The proposed sale and shrinkage is of the Brooklyn Heights Library, Brooklyn's central destination library in Downtown Brooklyn on Cadman Plaza West at the corner of Tillary and Clinton.
In recent years New York City library administration officials proposed to sell, or actually sold, other libraries, but no public hearings were required, because unlike this present situation, even though those libraries were funded mostly and very heavily by the city, those libraries, the Donnell Library, the Mid-Manhattan Library and SIBL (the Science, Industry and Business Library) were not owned by the city. The latter of these two proposed sales were supposed to be part of the NYPL's Central Library Plan. It would have also destroyed the stacks for the 42nd Street Central Reference Library's research books.

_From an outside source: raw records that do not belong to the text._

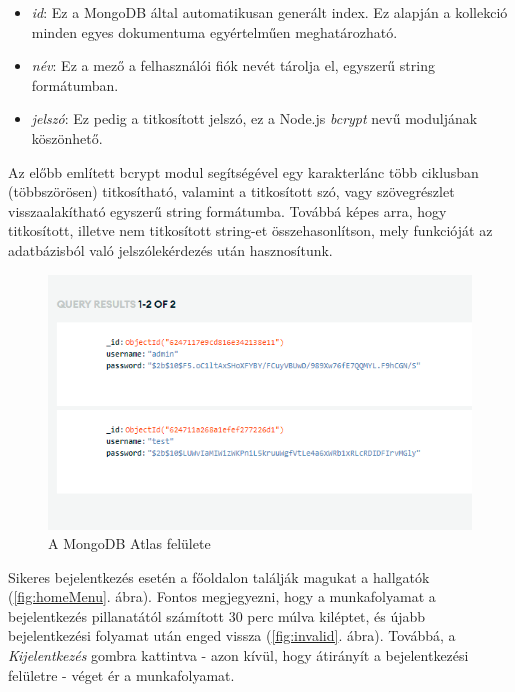 \begin{itemize}
\item{\textit{id}}: Ez a MongoDB által automatikusan generált index. Ez alapján a kollekció minden egyes dokumentuma egyértelműen meghatározható.
\item{\textit{név}}: Ez a mező a felhasználói fiók nevét tárolja el, egyszerű string formátumban.
\item{\textit{jelszó}}: Ez pedig a titkosított jelszó, ez a Node.js \textit{bcrypt} nevű moduljának köszönhető.
\end{itemize}

Az előbb említett bcrypt modul segítségével egy karakterlánc több ciklusban (többszörösen) titkosítható, valamint a titkosított szó, vagy szövegrészlet visszaalakítható egyszerű string formátumba. Továbbá képes arra, hogy titkosított, illetve nem titkosított string-et összehasonlítson, mely funkcióját az adatbázisból való jelszólekérdezés után hasznosítunk.

\begin{figure}[h]
	\centering
		\includegraphics[width=12truecm, height=7truecm]{images/atlas.png}
	\caption{A MongoDB Atlas felülete}
	\label{fig:atlas}
\end{figure}

Sikeres bejelentkezés esetén a főoldalon találják magukat a hallgatók (\ref{fig:homeMenu}. ábra). Fontos megjegyezni, hogy a munkafolyamat a bejelentkezés pillanatától számított 30 perc múlva kiléptet, és újabb bejelentkezési folyamat után enged vissza (\ref{fig:invalid}. ábra). Továbbá, a \textit{Kijelentkezés} gombra kattintva - azon kívül, hogy átirányít a bejelentkezési felületre - véget ér a munkafolyamat.

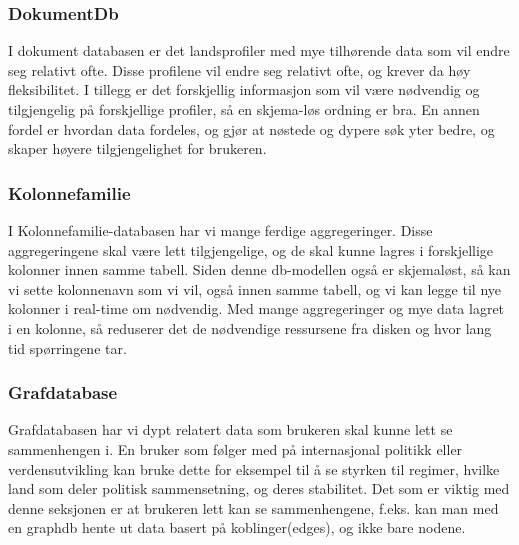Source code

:\subsubsection{DokumentDb}
I dokument databasen er det landsprofiler med mye tilhørende data som vil endre seg relativt ofte. Disse profilene vil endre seg relativt ofte, og krever da høy fleksibilitet. I tillegg er det forskjellig informasjon som vil være nødvendig og tilgjengelig på forskjellige profiler, så en skjema-løs ordning er bra. En annen fordel er hvordan data fordeles, og gjør at nøstede og dypere søk yter bedre, og skaper høyere tilgjengelighet for brukeren.

\subsubsection{Kolonnefamilie}
I Kolonnefamilie-databasen har vi mange ferdige aggregeringer. Disse aggregeringene skal være lett tilgjengelige, og de skal kunne lagres i forskjellige kolonner innen samme tabell. Siden denne db-modellen også er skjemaløst, så kan vi sette kolonnenavn som vi vil, også innen samme tabell, og vi kan legge til nye kolonner i real-time om nødvendig. Med mange aggregeringer og mye data lagret i en kolonne, så reduserer det de nødvendige ressursene fra disken og hvor lang tid spørringene tar.

\subsubsection{Grafdatabase}
Grafdatabasen har vi dypt relatert data som brukeren skal kunne lett se sammenhengen i. En bruker som følger med på internasjonal politikk eller verdensutvikling kan bruke dette for eksempel til å se styrken til regimer, hvilke land som deler politisk sammensetning, og deres stabilitet. Det som er viktig med denne seksjonen er at brukeren lett kan se sammenhengene, f.eks. kan man med en graphdb hente ut data basert på koblinger(edges), og ikke bare nodene.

No hearings were required because, as noted, the city didn't own the land being sold, but it would have been far better if public hearings had been held when those other sales were proposed because the transactions, handing out juicy deals to the real estate industry, did not stand up to scrutiny.
The November 2007 sale and shrinkage of the 97,000 square foot Donnell Library on 53rd Street across from MoMA, one day supposed to be "replaced" by a 28,000 square foot, largely underground, largely bookless library is now universally recognized to have been a colossal mistake, even sheepishly by library administration officials. The sale, a huge loss to the public and even shrinking the library down to less than one-third size, netted the NYPL considerably less than $30 million while the penthouse in the fifty-story building replacing it on what was documented to be the highest value block in Manhattan is being marketed for $60 million. The NYPL would have been deeply in a financial hole, suffering a significant cash loss from the sale if it had endeavored to replace the Donnell Library with a full-scale equivalent of the library sold rather than shrinking it down to a fraction.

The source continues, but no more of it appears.